[Rendered images with source text]
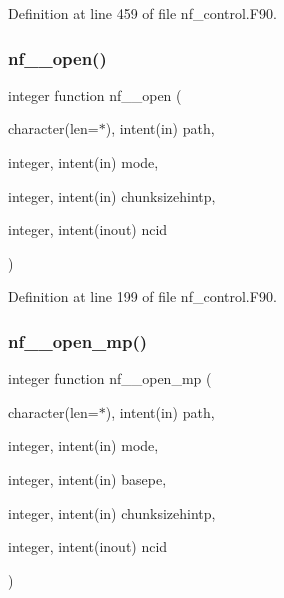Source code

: Definition at line 459 of file nf\+\_\+control.\+F90.

\mbox{\label{nf__control_8F90_adf0af06bfd3b20b314cf7e4dbe6dae54}} 
\subsubsection{\texorpdfstring{nf\+\_\+\+\_\+open()}{nf\_\_open()}}
{\footnotesize\ttfamily integer function nf\+\_\+\+\_\+open (\begin{DoxyParamCaption}\item[{character(len=$\ast$), intent(in)}]{path,  }\item[{integer, intent(in)}]{mode,  }\item[{integer, intent(in)}]{chunksizehintp,  }\item[{integer, intent(inout)}]{ncid }\end{DoxyParamCaption})}



Definition at line 199 of file nf\+\_\+control.\+F90.

\mbox{\label{nf__control_8F90_ae3cabb48fc1ab9d5e41f51def78eaa93}} 
\subsubsection{\texorpdfstring{nf\+\_\+\+\_\+open\+\_\+mp()}{nf\_\_open\_mp()}}
{\footnotesize\ttfamily integer function nf\+\_\+\+\_\+open\+\_\+mp (\begin{DoxyParamCaption}\item[{character(len=$\ast$), intent(in)}]{path,  }\item[{integer, intent(in)}]{mode,  }\item[{integer, intent(in)}]{basepe,  }\item[{integer, intent(in)}]{chunksizehintp,  }\item[{integer, intent(inout)}]{ncid }\end{DoxyParamCaption})}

- WHAT TO PRODUCE: Pull every line holding "Definition" out of the records.

- ANSWER BELOW:
: Definition at line 459 of file nf\+\_\+control.\+F90.
Definition at line 199 of file nf\+\_\+control.\+F90.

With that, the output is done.